DATASET EXTRACT START

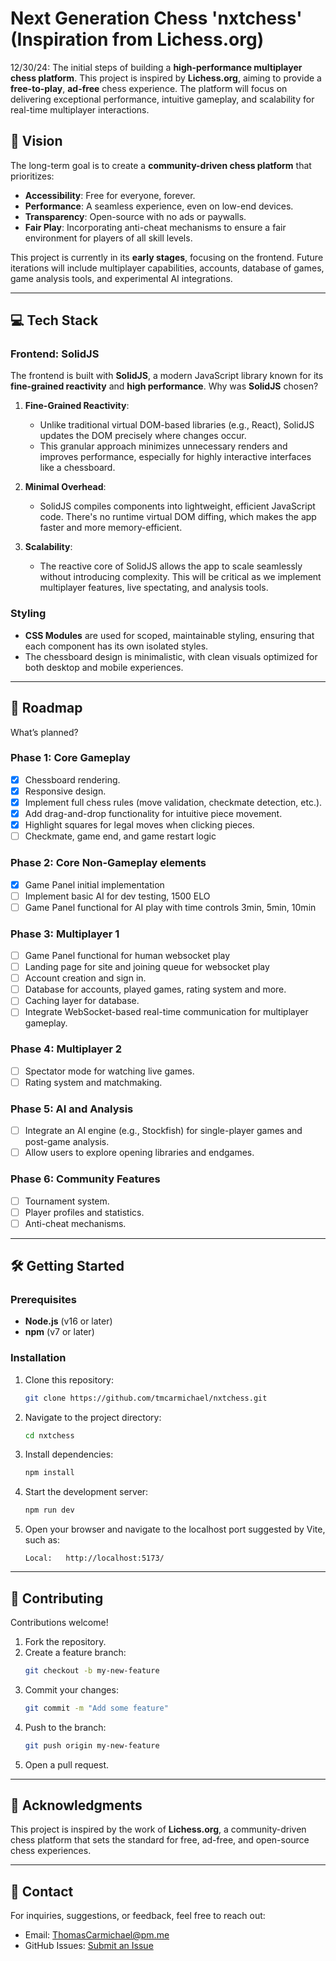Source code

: # Next Generation Chess 'nxtchess' (Inspiration from Lichess.org)

12/30/24:
The initial steps of building a **high-performance multiplayer chess platform**. This project is inspired by **Lichess.org**, aiming to provide a **free-to-play**, **ad-free** chess experience. The platform will focus on delivering exceptional performance, intuitive gameplay, and scalability for real-time multiplayer interactions.

## 🚀 Vision

The long-term goal is to create a **community-driven chess platform** that prioritizes:

- **Accessibility**: Free for everyone, forever.
- **Performance**: A seamless experience, even on low-end devices.
- **Transparency**: Open-source with no ads or paywalls.
- **Fair Play**: Incorporating anti-cheat mechanisms to ensure a fair environment for players of all skill levels.

This project is currently in its **early stages**, focusing on the frontend. Future iterations will include multiplayer capabilities, accounts, database of games, game analysis tools, and experimental AI integrations.

---

## 💻 Tech Stack

### Frontend: **SolidJS**

The frontend is built with **SolidJS**, a modern JavaScript library known for its **fine-grained reactivity** and **high performance**. Why was **SolidJS** chosen?

1. **Fine-Grained Reactivity**:

   - Unlike traditional virtual DOM-based libraries (e.g., React), SolidJS updates the DOM precisely where changes occur.
   - This granular approach minimizes unnecessary renders and improves performance, especially for highly interactive interfaces like a chessboard.

2. **Minimal Overhead**:

   - SolidJS compiles components into lightweight, efficient JavaScript code. There's no runtime virtual DOM diffing, which makes the app faster and more memory-efficient.

3. **Scalability**:

   - The reactive core of SolidJS allows the app to scale seamlessly without introducing complexity. This will be critical as we implement multiplayer features, live spectating, and analysis tools.

### Styling

- **CSS Modules** are used for scoped, maintainable styling, ensuring that each component has its own isolated styles.
- The chessboard design is minimalistic, with clean visuals optimized for both desktop and mobile experiences.

---

## 📜 Roadmap

What’s planned?

### Phase 1: Core Gameplay

- [x] Chessboard rendering.
- [x] Responsive design.
- [x] Implement full chess rules (move validation, checkmate detection, etc.).
- [x] Add drag-and-drop functionality for intuitive piece movement.
- [x] Highlight squares for legal moves when clicking pieces.
- [ ] Checkmate, game end, and game restart logic

### Phase 2: Core Non-Gameplay elements

- [x] Game Panel initial implementation
- [ ] Implement basic AI for dev testing, 1500 ELO
- [ ] Game Panel functional for AI play with time controls 3min, 5min, 10min

### Phase 3: Multiplayer 1

- [ ] Game Panel functional for human websocket play
- [ ] Landing page for site and joining queue for websocket play
- [ ] Account creation and sign in.
- [ ] Database for accounts, played games, rating system and more.
- [ ] Caching layer for database.
- [ ] Integrate WebSocket-based real-time communication for multiplayer gameplay.

### Phase 4: Multiplayer 2

- [ ] Spectator mode for watching live games.
- [ ] Rating system and matchmaking.

### Phase 5: AI and Analysis

- [ ] Integrate an AI engine (e.g., Stockfish) for single-player games and post-game analysis.
- [ ] Allow users to explore opening libraries and endgames.

### Phase 6: Community Features

- [ ] Tournament system.
- [ ] Player profiles and statistics.
- [ ] Anti-cheat mechanisms.

---

## 🛠️ Getting Started

### Prerequisites

- **Node.js** (v16 or later)
- **npm** (v7 or later)

### Installation

1. Clone this repository:
   ```bash
   git clone https://github.com/tmcarmichael/nxtchess.git
   ```
2. Navigate to the project directory:
   ```bash
   cd nxtchess
   ```
3. Install dependencies:
   ```bash
   npm install
   ```
4. Start the development server:
   ```bash
   npm run dev
   ```
5. Open your browser and navigate to the localhost port suggested by Vite, such as:
   ```
   Local:   http://localhost:5173/
   ```

---

## 🤝 Contributing

Contributions welcome!

1. Fork the repository.
2. Create a feature branch:
   ```bash
   git checkout -b my-new-feature
   ```
3. Commit your changes:
   ```bash
   git commit -m "Add some feature"
   ```
4. Push to the branch:
   ```bash
   git push origin my-new-feature
   ```
5. Open a pull request.

---

## 🌟 Acknowledgments

This project is inspired by the work of **Lichess.org**, a community-driven chess platform that sets the standard for free, ad-free, and open-source chess experiences.

---

## 📧 Contact

For inquiries, suggestions, or feedback, feel free to reach out:

- Email: ThomasCarmichael@pm.me
- GitHub Issues: [Submit an Issue](https://github.com/tmcarmichael/nxtchess/issues)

DATASET EXTRACT END

#### [TASK BRIEF]
Given the data above, transcribe exactly the lines from the one containing "This project is currently" down to the one containing "### Frontend: **SolidJS**", and no others.

#### [EXERCISE ANSWER]
This project is currently in its **early stages**, focusing on the frontend. Future iterations will include multiplayer capabilities, accounts, database of games, game analysis tools, and experimental AI integrations.

---

## 💻 Tech Stack

### Frontend: **SolidJS**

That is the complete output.